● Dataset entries

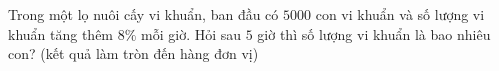 \begin{ex}
Trong một lọ nuôi cấy vi khuẩn, ban đầu có $5000$ con vi khuẩn và số lượng vi khuẩn tăng thêm $8\%$ mỗi giờ. Hỏi sau $5$ giờ thì số lượng vi khuẩn là bao nhiêu con? (kết quả làm tròn đến hàng đơn vị)
\end{ex}
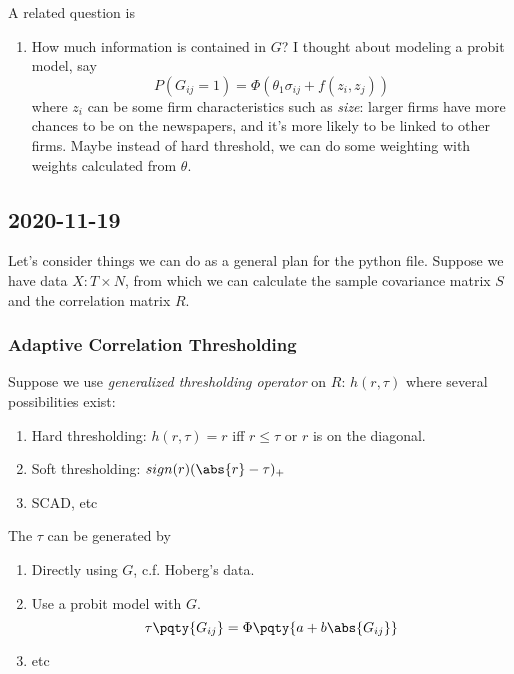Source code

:     \begin{question}
        A related question is
        \begin{enumerate}
            \item How much information is contained in \(G\)? I thought about modeling a probit model, say
            \begin{equation}
                P(G_{ij} =1) = \Phi(\theta_{1} \sigma_{ij} +  f(z_{i},z_{j}))
            \end{equation}
            where \(z_{i}\) can be some firm characteristics such as \textit{size}: larger firms have more chances to be on the newspapers, and it's more likely to be linked to other firms. Maybe instead of hard threshold, we can do some weighting with weights calculated from \(\theta\).
        \end{enumerate}
    \end{question}
    
    \subsection{2020-11-19}
        Let's consider things we can do as a general plan for the python file. Suppose we have data \(X: T\times N\), from which we can calculate the sample covariance matrix \(S\) and the correlation matrix \(R\). 

        \subsubsection{Adaptive Correlation Thresholding}
        Suppose we use \textit{generalized thresholding operator} on \(R\): \(h(r,\tau)\) where several possibilities exist:
        \begin{enumerate}
            \item Hard thresholding: \(h(r,\tau) = r\) iff \(r \leq \tau\) or \(r\) is on the diagonal. 
            \item Soft thresholding: \(sign(r)(\abs{r} - \tau)_{+} \)
            \item SCAD, etc
        \end{enumerate}
        
        The \(\tau\) can be generated by 
        \begin{enumerate}
            \item Directly using \(G\), c.f. Hoberg's data.
            \item Use a probit model with \(G\). 
            \begin{equation}
                \tau\pqty{G_{ij}} = \Phi\pqty{a + b \abs{G_{ij}}}
            \end{equation}
            \item etc
        \end{enumerate}
        
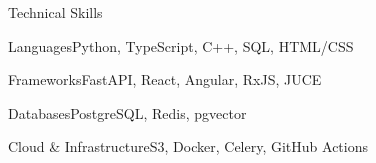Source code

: \documentclass[
	11pt
]{../../../template}
\begin{document}
	\begin{rSection}{T}{echnical Skills}
		\begin{rSet}{Languages}{Python, TypeScript, C++, SQL, HTML/CSS}
		\end{rSet}
		\begin{rSet}{Frameworks}{FastAPI, React, Angular, RxJS, JUCE}
		\end{rSet}
		\begin{rSet}{Databases}{PostgreSQL, Redis, pgvector}
		\end{rSet}
		\begin{rSet}{Cloud \& Infrastructure}{S3, Docker, Celery, GitHub Actions}
		\end{rSet}
	\end{rSection}
\end{document}
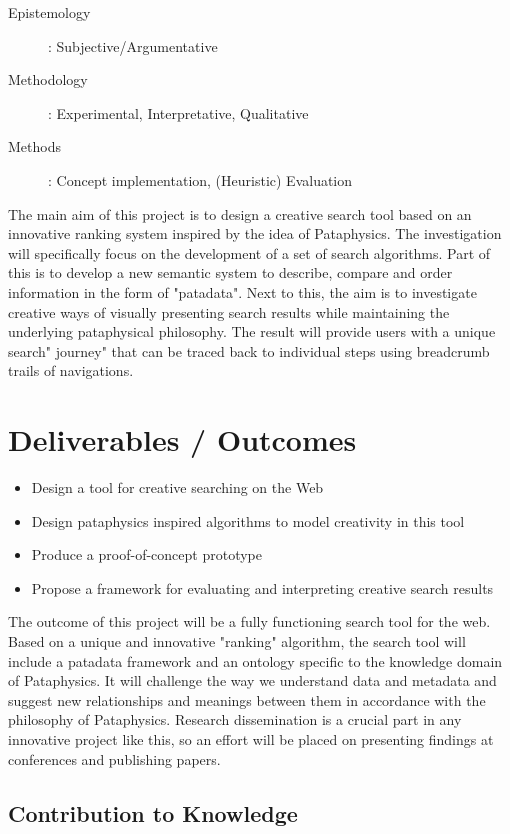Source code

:\begin{description}
  \item [Epistemology]: Subjective/Argumentative
  \item [Methodology]: Experimental, Interpretative, Qualitative
  \item [Methods]: Concept implementation, (Heuristic) Evaluation
\end{description}

The main aim of this project is to design a creative search tool based on an innovative ranking system inspired by the idea of Pataphysics. The investigation will specifically focus on the development of a set of search algorithms. Part of this is to develop a new semantic system to describe, compare and order information in the form of "patadata". Next to this, the aim is to investigate creative ways of visually presenting search results while maintaining the underlying pataphysical philosophy. The result will provide users with a unique search" journey" that can be traced back to individual steps using breadcrumb trails of navigations.

\section{Deliverables / Outcomes}

\begin{itemize}
  \item Design a tool for creative searching on the Web
  \item Design pataphysics inspired algorithms to model creativity in this tool
  \item Produce a proof-of-concept prototype
  \item Propose a framework for evaluating and interpreting creative search results
\end{itemize}

The outcome of this project will be a fully functioning search tool for the web. Based on a unique and innovative "ranking" algorithm, the search tool will include a patadata framework and an ontology specific to the knowledge domain of Pataphysics. It will challenge the way we understand data and metadata and suggest new relationships and meanings between them in accordance with the philosophy of Pataphysics.  Research dissemination is a crucial part in any innovative project like this, so an effort will be placed on presenting findings at conferences and publishing papers.


\subsection{Contribution to Knowledge}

● AIM OF THE TASK
Transcribe every entry word for word, excluding images.

● ANSWER AREA
 \begin{ex}
Trong một lọ nuôi cấy vi khuẩn, ban đầu có $5000$ con vi khuẩn và số lượng vi khuẩn tăng thêm $8\%$ mỗi giờ. Hỏi sau $5$ giờ thì số lượng vi khuẩn là bao nhiêu con? (kết quả làm tròn đến hàng đơn vị)
\end{ex}
Source code

:     \begin{question}
        A related question is
        \begin{enumerate}
            \item How much information is contained in \(G\)? I thought about modeling a probit model, say
            \begin{equation}
                P(G_{ij} =1) = \Phi(\theta_{1} \sigma_{ij} +  f(z_{i},z_{j}))
            \end{equation}
            where \(z_{i}\) can be some firm characteristics such as \textit{size}: larger firms have more chances to be on the newspapers, and it's more likely to be linked to other firms. Maybe instead of hard threshold, we can do some weighting with weights calculated from \(\theta\).
        \end{enumerate}
    \end{question}
    
    \subsection{2020-11-19}
        Let's consider things we can do as a general plan for the python file. Suppose we have data \(X: T\times N\), from which we can calculate the sample covariance matrix \(S\) and the correlation matrix \(R\). 

        \subsubsection{Adaptive Correlation Thresholding}
        Suppose we use \textit{generalized thresholding operator} on \(R\): \(h(r,\tau)\) where several possibilities exist:
        \begin{enumerate}
            \item Hard thresholding: \(h(r,\tau) = r\) iff \(r \leq \tau\) or \(r\) is on the diagonal. 
            \item Soft thresholding: \(sign(r)(\abs{r} - \tau)_{+} \)
            \item SCAD, etc
        \end{enumerate}
        
        The \(\tau\) can be generated by 
        \begin{enumerate}
            \item Directly using \(G\), c.f. Hoberg's data.
            \item Use a probit model with \(G\). 
            \begin{equation}
                \tau\pqty{G_{ij}} = \Phi\pqty{a + b \abs{G_{ij}}}
            \end{equation}
            \item etc
        \end{enumerate}
        
Source code

: \documentclass[
	11pt
]{../../../template}
\begin{document}
	\begin{rSection}{T}{echnical Skills}
		\begin{rSet}{Languages}{Python, TypeScript, C++, SQL, HTML/CSS}
		\end{rSet}
		\begin{rSet}{Frameworks}{FastAPI, React, Angular, RxJS, JUCE}
		\end{rSet}
		\begin{rSet}{Databases}{PostgreSQL, Redis, pgvector}
		\end{rSet}
		\begin{rSet}{Cloud \& Infrastructure}{S3, Docker, Celery, GitHub Actions}
		\end{rSet}
	\end{rSection}
\end{document}
Source code

:\begin{description}
  \item [Epistemology]: Subjective/Argumentative
  \item [Methodology]: Experimental, Interpretative, Qualitative
  \item [Methods]: Concept implementation, (Heuristic) Evaluation
\end{description}

The main aim of this project is to design a creative search tool based on an innovative ranking system inspired by the idea of Pataphysics. The investigation will specifically focus on the development of a set of search algorithms. Part of this is to develop a new semantic system to describe, compare and order information in the form of "patadata". Next to this, the aim is to investigate creative ways of visually presenting search results while maintaining the underlying pataphysical philosophy. The result will provide users with a unique search" journey" that can be traced back to individual steps using breadcrumb trails of navigations.

\section{Deliverables / Outcomes}

\begin{itemize}
  \item Design a tool for creative searching on the Web
  \item Design pataphysics inspired algorithms to model creativity in this tool
  \item Produce a proof-of-concept prototype
  \item Propose a framework for evaluating and interpreting creative search results
\end{itemize}

The outcome of this project will be a fully functioning search tool for the web. Based on a unique and innovative "ranking" algorithm, the search tool will include a patadata framework and an ontology specific to the knowledge domain of Pataphysics. It will challenge the way we understand data and metadata and suggest new relationships and meanings between them in accordance with the philosophy of Pataphysics.  Research dissemination is a crucial part in any innovative project like this, so an effort will be placed on presenting findings at conferences and publishing papers.


\subsection{Contribution to Knowledge}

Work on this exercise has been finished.